As The Guardian reports, the Internet of Things could create household good products, like for example your dishwater communicating with you to give a personal record that can help reduce water and energy use. It could result in medical devices like glucose monitors that come with dietary advice and medicines that provide online side-effect alerts and tests.
Or wine and spirits bottles that provide not just terroir history and cocktail tips, but also personalised healthy drinking advice. All that will generate more data.
This has enormous implications for urban planning.
“We need to build cities that adapt to the needs of their citizens but previously it was not possible because there was not enough information,” says Dr Lisa Amini, director of IBM Research.
Imagine for example if urban planners could predict where traffic was going to be bad on a given day and devise ways to encourage drivers to go a different direction.
The Urban Centre for Computational Data in the Chicago is looking at computer models helping cities to figure out how things like a new bus line might impact crime, employment and energy use in parts of a city. There is little question that how our cities are built and function will be changed by data analytics.
They are looking to analyse urban data and build complex computer models that simulate the impact of policy decisions and development for cities and their inhabitants. Urban planners and architects can simulate the energy and infrastructure needs of new, large-scale developments with unprecedented depth of detail, and that’s before construction even begins.
“We’re seeing accelerated urbanisation globally, outpacing traditional tools and methods of urban design and operation,” said UrbanCCD director Charlie Catlett, CI senior fellow and senior computer scientist at Argonne National Laboratory.
“The consequences are seen in inefficient transportation networks belching greenhouse gasses and unplanned city-scale slums with crippling poverty and health challenges. There is an urgent need to apply advanced computational methods and resources to both explore and anticipate the impact of urban expansion and find effective policies and interventions.”
How big can big data go?
CIA chief technology officer Ira “Gus” Hunt gives us an idea of the dimensions in a presentation he gave at a conference on data and how much of it is out there. You can check it here out on YouTube.
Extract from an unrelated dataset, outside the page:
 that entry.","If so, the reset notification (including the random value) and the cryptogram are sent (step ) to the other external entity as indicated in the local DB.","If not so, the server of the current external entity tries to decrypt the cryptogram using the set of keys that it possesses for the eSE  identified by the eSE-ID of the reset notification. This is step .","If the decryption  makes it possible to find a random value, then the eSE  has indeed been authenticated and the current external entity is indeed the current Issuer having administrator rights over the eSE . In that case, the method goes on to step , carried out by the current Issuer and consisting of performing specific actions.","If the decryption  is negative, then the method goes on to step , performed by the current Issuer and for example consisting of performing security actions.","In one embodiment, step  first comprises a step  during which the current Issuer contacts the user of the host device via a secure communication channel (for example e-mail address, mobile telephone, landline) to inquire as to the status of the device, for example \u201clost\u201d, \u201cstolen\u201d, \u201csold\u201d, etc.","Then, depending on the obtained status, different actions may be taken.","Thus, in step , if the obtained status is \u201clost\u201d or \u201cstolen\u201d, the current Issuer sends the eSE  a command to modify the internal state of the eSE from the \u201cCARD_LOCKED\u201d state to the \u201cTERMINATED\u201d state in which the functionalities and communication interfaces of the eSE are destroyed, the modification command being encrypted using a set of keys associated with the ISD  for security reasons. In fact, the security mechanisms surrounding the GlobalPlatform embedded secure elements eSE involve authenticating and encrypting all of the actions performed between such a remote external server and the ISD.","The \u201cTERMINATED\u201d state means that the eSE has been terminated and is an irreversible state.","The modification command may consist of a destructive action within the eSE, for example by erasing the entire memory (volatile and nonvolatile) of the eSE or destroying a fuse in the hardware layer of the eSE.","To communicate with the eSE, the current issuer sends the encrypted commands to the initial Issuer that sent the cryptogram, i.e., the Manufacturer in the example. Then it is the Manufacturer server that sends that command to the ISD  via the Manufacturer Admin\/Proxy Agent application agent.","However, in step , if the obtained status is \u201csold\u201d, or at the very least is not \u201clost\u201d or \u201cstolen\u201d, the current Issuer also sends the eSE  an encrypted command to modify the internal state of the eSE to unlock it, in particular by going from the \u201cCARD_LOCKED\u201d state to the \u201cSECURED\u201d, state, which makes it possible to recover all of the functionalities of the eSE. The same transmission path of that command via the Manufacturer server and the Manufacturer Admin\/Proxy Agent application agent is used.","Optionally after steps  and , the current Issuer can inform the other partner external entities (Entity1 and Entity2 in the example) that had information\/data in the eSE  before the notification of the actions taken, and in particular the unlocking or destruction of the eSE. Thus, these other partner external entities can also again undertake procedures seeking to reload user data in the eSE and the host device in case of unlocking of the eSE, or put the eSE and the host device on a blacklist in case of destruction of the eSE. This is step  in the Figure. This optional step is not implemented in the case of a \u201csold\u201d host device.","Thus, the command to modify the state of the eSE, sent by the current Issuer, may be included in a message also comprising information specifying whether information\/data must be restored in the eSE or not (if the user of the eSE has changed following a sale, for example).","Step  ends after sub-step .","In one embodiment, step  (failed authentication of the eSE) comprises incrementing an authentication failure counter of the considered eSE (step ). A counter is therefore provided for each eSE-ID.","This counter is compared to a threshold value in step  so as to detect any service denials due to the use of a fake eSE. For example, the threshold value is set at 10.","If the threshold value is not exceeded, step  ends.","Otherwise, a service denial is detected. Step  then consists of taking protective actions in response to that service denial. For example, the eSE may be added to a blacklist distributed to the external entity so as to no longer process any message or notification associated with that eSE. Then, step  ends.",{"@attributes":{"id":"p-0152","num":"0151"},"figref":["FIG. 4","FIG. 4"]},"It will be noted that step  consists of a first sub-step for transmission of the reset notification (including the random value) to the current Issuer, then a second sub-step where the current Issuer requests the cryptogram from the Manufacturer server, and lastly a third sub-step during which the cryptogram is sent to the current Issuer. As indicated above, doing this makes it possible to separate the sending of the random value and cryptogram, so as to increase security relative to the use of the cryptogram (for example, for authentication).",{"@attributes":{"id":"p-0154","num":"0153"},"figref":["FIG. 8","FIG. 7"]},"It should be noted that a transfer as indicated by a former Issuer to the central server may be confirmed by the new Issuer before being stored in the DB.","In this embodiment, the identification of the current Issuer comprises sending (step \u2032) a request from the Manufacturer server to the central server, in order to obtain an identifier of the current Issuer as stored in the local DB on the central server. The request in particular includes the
The statistics are extraordinary: seven billion searches done on Google every day; 390 million tweets a day; 35 per cent of the world’s photographs stored on Facebook; 6.1 trillion text messages sent per year; and on and on.
Hunt says the CIA see the reams and reams of data and wants to “grow the haystack and magnify the needles”. Growing the haystack would be easy. But magnifying those needles is the real challenge.
Still, it’s fair to say that limited disclosure of personal data of our mobile phones and Internet usage – or no disclosure at all – usually creates distrust among consumers, and that’s something that urban planning big data advocates should strive to avoid.
And that’s a real challenge. As demonstrated by the NSA controversy, or by Facebook’s seemingly endless series of privacy missteps, many organisations aren’t doing a good job of stating their data-usage intentions. And in some cases (for example, national security, law enforcement or general nefariousness), it’s intentional.
That means one thing: data collectors and government agencies have to spell out exactly what they plan to do with the data and how they’re going to share it. When it comes to their personal data and how it’s used, people generally don’t like surprises so it must be managed.